Problem
Below are some records; output exactly the lines from the line with "reporting and prioritization" to the line with "- **CRM Dashboard**: Main", both ends kept, and nothing more.

━━━━━ Records to use ━━━━━

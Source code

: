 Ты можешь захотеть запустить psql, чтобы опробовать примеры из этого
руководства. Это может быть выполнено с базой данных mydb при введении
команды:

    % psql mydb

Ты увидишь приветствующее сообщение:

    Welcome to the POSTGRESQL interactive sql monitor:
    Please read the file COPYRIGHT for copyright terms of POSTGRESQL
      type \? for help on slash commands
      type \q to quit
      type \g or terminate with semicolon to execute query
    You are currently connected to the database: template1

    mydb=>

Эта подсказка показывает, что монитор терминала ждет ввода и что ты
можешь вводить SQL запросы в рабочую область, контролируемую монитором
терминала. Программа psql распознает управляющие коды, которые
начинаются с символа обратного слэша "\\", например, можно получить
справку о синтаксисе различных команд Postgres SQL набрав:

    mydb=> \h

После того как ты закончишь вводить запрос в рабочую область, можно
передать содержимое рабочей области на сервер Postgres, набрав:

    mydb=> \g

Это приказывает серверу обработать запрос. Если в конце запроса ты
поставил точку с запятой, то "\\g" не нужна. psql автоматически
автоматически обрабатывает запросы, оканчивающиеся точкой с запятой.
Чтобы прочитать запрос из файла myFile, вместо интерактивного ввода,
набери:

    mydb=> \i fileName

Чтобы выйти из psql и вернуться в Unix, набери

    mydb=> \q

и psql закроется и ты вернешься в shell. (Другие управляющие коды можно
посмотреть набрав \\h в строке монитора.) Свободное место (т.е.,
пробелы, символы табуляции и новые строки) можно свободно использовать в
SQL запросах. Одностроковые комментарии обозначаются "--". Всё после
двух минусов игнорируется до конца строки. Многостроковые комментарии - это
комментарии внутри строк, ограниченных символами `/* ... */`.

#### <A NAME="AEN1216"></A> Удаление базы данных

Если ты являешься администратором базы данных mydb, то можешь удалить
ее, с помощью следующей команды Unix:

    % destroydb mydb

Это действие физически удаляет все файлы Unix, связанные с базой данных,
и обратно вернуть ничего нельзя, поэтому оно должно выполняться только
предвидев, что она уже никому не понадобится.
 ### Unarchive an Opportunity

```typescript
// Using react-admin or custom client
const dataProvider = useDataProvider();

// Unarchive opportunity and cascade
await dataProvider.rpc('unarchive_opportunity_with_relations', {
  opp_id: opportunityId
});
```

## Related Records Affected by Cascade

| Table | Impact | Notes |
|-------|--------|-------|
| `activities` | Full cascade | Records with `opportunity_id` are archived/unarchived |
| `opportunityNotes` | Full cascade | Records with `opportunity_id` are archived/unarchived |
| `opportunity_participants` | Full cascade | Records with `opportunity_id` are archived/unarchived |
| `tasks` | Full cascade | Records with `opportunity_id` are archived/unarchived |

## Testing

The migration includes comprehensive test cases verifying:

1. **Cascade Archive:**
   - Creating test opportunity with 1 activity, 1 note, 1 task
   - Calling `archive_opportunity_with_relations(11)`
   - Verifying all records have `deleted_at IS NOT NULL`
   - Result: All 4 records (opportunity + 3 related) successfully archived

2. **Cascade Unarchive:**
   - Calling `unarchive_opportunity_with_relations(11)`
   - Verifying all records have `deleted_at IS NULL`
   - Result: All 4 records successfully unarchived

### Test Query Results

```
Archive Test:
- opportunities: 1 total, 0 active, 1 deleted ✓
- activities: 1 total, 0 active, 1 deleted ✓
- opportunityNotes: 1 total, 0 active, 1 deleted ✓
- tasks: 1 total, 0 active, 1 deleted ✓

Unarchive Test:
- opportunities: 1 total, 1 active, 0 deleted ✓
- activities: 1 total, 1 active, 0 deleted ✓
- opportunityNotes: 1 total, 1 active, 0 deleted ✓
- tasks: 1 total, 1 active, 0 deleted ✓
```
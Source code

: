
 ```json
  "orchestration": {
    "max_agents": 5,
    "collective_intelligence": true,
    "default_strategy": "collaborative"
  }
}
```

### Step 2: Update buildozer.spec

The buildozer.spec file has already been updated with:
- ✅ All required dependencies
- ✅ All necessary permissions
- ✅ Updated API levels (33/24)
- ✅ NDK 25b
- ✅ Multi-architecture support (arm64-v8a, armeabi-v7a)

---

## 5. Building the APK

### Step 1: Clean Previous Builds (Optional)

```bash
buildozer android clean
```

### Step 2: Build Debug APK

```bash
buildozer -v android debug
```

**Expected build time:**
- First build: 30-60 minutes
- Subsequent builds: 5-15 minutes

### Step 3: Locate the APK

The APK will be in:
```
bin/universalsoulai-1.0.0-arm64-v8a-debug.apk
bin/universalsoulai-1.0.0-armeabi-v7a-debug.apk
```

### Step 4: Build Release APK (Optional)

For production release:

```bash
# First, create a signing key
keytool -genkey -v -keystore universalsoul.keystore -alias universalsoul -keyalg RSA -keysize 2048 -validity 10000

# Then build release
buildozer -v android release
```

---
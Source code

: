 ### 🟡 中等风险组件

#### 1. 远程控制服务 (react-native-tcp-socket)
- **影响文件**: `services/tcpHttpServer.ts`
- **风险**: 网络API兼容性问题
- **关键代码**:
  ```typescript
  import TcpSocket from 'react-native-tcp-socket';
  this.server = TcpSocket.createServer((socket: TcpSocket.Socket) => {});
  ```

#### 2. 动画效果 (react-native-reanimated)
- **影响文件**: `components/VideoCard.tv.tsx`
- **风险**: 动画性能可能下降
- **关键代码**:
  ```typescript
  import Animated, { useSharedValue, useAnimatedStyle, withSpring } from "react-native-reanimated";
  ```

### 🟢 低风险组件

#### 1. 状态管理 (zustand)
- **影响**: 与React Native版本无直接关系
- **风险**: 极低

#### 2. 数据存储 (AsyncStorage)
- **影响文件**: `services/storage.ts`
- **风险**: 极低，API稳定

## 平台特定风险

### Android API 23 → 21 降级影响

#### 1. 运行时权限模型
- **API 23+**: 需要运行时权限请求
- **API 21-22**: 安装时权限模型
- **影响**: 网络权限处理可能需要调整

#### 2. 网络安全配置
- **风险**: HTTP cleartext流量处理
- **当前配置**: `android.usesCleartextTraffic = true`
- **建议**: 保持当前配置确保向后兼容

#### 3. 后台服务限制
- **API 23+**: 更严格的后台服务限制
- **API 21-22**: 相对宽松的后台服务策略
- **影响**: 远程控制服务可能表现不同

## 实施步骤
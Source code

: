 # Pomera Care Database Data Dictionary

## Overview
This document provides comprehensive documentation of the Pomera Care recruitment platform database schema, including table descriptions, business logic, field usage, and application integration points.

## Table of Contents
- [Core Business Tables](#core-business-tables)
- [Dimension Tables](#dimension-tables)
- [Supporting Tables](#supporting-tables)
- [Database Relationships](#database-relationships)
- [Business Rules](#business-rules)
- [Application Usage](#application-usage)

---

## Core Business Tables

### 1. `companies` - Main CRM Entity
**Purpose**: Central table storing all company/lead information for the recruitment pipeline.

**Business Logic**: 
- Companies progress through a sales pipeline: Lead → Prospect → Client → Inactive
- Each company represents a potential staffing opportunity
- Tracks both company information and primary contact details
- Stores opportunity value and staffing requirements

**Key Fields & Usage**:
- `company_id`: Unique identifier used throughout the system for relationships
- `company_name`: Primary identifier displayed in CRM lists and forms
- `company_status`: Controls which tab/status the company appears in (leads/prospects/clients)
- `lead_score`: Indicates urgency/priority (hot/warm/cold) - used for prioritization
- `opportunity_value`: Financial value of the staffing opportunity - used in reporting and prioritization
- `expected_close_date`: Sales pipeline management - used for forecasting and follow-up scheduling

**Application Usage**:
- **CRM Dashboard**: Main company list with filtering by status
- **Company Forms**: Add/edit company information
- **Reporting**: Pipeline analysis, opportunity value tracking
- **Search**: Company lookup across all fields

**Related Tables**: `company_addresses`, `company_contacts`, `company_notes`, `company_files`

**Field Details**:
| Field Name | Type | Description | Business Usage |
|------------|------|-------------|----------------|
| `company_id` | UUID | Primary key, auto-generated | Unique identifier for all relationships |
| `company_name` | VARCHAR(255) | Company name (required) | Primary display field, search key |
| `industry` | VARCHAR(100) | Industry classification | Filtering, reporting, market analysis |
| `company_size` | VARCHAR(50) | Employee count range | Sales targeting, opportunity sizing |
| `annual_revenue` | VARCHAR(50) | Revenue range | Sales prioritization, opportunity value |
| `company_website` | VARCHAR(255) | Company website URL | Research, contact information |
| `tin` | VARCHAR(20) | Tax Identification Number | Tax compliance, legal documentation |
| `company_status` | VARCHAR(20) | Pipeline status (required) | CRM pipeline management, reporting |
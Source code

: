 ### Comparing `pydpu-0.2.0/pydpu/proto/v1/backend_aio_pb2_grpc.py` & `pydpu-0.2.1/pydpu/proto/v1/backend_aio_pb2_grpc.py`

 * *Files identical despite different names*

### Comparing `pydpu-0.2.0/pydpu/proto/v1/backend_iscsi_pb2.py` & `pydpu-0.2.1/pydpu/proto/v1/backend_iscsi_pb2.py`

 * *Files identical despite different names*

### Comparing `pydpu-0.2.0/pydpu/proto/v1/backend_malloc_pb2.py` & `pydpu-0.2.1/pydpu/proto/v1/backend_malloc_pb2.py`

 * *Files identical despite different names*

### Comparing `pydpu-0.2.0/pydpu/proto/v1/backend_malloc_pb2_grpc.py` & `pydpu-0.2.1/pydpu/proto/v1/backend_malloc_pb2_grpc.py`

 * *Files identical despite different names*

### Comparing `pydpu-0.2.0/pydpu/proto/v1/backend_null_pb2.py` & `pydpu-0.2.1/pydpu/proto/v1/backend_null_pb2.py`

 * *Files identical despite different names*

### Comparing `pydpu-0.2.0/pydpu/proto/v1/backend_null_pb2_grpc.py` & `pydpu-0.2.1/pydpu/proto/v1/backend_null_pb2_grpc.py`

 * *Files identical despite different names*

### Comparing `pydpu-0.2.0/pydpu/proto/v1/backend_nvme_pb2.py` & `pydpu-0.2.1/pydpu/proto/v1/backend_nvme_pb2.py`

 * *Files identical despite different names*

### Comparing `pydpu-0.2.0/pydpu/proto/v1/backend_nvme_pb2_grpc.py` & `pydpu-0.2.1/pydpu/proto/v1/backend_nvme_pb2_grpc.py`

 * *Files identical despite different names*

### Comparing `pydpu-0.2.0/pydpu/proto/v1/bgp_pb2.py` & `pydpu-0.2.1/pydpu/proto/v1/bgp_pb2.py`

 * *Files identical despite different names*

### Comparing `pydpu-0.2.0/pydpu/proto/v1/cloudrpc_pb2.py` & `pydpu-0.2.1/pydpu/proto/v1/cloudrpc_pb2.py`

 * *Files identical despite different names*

━━━━━

Written answer
- `opportunity_value`: Financial value of the staffing opportunity - used in reporting and prioritization
- `expected_close_date`: Sales pipeline management - used for forecasting and follow-up scheduling

**Application Usage**:
- **CRM Dashboard**: Main company list with filtering by status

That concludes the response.